Data for this exercise Start Marker

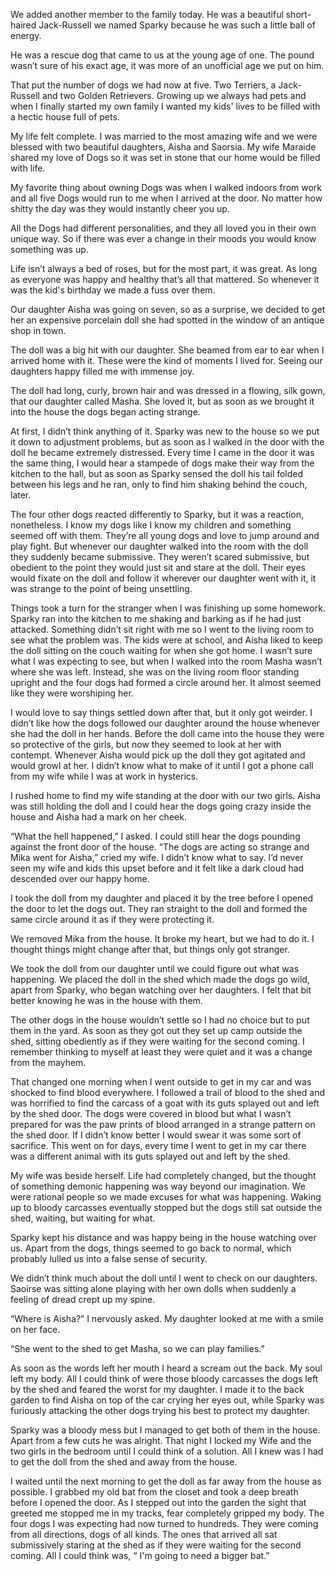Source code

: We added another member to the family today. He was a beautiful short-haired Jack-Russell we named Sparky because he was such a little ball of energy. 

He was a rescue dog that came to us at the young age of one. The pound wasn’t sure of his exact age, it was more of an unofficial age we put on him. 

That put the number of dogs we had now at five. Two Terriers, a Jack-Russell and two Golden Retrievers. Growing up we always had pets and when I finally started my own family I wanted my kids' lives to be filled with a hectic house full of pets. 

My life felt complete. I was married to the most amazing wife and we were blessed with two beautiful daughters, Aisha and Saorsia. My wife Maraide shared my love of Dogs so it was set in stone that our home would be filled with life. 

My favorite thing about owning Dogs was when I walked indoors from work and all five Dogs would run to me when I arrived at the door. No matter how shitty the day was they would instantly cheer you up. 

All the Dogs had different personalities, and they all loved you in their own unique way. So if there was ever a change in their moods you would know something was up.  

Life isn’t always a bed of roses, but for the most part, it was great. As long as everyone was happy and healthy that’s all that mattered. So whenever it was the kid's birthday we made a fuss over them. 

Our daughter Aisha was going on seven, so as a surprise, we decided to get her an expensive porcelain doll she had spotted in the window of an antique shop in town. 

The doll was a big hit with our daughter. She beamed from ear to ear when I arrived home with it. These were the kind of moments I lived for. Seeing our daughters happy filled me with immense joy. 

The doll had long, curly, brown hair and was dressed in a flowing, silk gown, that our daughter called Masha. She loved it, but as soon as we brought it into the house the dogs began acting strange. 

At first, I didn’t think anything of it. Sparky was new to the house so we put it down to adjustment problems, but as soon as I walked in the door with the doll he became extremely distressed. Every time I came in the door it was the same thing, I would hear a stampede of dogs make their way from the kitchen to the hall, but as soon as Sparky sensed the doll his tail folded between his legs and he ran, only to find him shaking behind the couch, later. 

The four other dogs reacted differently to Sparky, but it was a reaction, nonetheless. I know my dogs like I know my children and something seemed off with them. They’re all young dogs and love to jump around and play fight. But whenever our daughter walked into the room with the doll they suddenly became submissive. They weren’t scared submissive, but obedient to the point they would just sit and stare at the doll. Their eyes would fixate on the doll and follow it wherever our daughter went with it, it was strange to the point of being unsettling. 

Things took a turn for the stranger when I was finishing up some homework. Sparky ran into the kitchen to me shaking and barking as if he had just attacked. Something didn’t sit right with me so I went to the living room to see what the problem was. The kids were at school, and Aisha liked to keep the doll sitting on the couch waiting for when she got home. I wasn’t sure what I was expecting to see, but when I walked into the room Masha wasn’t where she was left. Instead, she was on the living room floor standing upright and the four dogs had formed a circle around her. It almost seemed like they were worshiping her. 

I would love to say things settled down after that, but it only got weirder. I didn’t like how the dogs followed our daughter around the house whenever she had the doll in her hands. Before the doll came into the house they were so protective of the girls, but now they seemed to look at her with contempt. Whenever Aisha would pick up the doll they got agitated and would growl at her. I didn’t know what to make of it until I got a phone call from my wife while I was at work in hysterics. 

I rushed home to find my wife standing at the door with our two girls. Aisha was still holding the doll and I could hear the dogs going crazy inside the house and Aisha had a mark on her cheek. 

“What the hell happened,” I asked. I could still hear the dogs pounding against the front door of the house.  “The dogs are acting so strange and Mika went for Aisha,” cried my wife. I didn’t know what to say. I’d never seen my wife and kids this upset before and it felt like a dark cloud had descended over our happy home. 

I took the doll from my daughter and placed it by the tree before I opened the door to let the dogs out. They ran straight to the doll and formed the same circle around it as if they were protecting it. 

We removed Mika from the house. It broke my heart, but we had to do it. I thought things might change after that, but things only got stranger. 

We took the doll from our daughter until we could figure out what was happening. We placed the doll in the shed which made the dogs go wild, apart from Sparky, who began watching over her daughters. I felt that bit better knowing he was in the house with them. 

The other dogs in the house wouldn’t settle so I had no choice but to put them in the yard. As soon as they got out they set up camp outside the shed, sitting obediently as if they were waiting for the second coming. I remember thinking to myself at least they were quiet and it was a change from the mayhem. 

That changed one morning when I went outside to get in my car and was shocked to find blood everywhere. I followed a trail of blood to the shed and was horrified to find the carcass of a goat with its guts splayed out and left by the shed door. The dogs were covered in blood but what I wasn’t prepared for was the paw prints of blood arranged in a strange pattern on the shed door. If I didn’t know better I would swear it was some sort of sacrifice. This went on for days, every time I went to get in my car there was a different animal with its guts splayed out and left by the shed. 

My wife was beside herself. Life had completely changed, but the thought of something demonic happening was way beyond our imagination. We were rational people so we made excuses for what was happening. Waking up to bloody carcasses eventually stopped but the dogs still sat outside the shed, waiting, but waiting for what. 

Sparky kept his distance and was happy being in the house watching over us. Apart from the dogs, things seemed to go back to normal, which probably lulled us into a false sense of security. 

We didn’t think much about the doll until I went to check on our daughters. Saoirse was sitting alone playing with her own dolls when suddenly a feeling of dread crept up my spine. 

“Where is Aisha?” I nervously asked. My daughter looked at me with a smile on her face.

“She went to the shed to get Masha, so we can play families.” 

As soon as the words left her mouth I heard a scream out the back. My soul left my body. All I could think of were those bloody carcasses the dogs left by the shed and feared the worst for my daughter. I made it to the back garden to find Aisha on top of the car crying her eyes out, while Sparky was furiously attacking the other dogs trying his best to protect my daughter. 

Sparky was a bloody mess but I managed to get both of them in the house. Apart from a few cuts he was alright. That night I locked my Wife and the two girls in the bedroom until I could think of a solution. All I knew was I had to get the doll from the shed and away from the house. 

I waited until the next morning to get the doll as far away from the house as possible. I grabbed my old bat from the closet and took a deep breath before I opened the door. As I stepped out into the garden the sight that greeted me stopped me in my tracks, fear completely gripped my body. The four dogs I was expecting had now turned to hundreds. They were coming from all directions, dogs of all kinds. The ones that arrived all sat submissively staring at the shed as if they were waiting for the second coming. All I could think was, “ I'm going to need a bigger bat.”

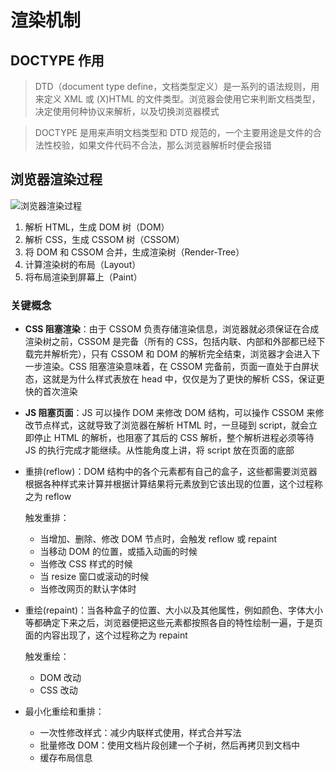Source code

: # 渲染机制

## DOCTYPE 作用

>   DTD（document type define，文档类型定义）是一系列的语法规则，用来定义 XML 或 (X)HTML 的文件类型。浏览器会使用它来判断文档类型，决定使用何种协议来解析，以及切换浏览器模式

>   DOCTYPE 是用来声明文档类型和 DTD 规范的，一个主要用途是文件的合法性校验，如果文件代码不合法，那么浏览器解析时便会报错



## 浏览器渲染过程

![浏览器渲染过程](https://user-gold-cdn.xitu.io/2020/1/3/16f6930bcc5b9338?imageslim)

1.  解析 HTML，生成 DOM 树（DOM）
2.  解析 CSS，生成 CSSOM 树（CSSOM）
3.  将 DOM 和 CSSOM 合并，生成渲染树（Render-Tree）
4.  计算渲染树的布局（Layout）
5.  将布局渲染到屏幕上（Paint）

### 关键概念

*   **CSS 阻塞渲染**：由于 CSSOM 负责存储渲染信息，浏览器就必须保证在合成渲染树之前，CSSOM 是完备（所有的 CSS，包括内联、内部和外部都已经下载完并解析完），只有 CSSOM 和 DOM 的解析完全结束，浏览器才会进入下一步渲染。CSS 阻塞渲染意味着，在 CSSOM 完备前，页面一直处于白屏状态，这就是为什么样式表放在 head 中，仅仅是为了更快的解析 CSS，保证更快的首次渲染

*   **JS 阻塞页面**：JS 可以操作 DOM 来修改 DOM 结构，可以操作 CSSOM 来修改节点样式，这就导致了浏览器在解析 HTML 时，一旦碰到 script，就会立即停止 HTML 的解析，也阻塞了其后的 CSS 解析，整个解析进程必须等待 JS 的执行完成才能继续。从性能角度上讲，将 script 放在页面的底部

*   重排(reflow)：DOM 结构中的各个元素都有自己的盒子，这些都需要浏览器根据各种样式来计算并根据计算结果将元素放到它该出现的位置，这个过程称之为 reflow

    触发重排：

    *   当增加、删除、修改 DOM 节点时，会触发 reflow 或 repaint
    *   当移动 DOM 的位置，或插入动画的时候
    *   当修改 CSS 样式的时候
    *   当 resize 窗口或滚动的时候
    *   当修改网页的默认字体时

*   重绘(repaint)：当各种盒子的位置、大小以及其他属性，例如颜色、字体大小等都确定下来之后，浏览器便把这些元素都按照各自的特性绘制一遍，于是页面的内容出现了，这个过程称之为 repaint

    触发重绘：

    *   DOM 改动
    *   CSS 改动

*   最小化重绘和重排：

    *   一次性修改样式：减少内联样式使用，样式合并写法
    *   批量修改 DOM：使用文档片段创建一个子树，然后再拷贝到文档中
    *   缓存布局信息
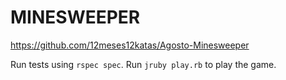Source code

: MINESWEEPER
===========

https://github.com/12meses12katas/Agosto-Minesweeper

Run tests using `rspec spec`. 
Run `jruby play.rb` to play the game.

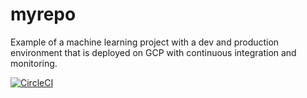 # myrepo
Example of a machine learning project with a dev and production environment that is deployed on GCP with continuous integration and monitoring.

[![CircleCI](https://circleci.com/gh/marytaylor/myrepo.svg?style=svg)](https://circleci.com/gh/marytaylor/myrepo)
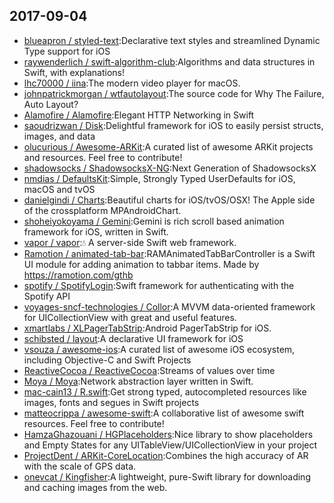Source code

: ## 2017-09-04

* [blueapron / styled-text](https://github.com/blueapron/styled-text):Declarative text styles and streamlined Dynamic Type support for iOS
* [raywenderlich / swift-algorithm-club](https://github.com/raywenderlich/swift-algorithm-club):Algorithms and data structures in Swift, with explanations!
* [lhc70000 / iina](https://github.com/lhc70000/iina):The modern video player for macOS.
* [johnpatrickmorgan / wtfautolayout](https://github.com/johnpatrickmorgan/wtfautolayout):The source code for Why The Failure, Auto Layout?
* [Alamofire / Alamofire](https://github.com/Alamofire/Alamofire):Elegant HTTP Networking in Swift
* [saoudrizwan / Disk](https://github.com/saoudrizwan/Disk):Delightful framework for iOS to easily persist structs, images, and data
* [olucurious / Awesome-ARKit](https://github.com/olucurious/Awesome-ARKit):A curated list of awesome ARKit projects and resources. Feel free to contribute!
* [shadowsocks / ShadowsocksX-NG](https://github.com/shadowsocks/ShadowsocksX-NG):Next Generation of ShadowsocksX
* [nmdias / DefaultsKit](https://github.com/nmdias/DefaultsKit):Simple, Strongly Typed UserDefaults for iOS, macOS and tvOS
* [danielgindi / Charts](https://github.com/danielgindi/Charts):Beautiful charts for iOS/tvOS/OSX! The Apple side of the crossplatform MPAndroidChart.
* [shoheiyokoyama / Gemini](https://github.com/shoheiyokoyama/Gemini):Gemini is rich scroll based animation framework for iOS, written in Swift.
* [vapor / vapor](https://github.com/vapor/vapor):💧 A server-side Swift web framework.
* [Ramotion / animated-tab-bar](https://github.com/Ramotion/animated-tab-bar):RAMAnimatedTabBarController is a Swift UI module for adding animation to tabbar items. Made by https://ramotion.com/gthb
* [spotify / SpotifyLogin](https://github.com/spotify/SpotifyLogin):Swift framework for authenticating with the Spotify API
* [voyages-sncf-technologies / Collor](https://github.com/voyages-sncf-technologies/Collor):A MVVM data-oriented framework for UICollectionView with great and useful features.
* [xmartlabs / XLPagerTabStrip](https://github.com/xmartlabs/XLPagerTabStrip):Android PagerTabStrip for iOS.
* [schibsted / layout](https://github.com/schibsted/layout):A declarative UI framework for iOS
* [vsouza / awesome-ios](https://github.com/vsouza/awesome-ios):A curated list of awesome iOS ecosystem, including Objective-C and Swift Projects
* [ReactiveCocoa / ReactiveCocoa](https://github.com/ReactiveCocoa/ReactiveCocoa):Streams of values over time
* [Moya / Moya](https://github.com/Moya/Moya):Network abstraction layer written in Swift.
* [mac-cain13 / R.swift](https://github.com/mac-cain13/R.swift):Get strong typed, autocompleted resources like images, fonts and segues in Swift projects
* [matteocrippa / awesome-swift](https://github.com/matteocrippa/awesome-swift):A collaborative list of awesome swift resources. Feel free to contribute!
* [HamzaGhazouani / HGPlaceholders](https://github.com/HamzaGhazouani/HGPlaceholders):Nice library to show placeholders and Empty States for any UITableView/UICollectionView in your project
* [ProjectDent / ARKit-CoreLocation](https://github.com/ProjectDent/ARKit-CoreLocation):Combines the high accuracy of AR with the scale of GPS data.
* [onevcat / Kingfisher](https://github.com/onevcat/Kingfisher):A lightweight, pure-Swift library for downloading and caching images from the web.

Data for this exercise End Marker

→ Exercise objective: Scan the records above, then copy out each line that mentions "HTML".

→ Your response:
>   DTD（document type define，文档类型定义）是一系列的语法规则，用来定义 XML 或 (X)HTML 的文件类型。浏览器会使用它来判断文档类型，决定使用何种协议来解析，以及切换浏览器模式
1.  解析 HTML，生成 DOM 树（DOM）
*   **JS 阻塞页面**：JS 可以操作 DOM 来修改 DOM 结构，可以操作 CSSOM 来修改节点样式，这就导致了浏览器在解析 HTML 时，一旦碰到 script，就会立即停止 HTML 的解析，也阻塞了其后的 CSS 解析，整个解析进程必须等待 JS 的执行完成才能继续。从性能角度上讲，将 script 放在页面的底部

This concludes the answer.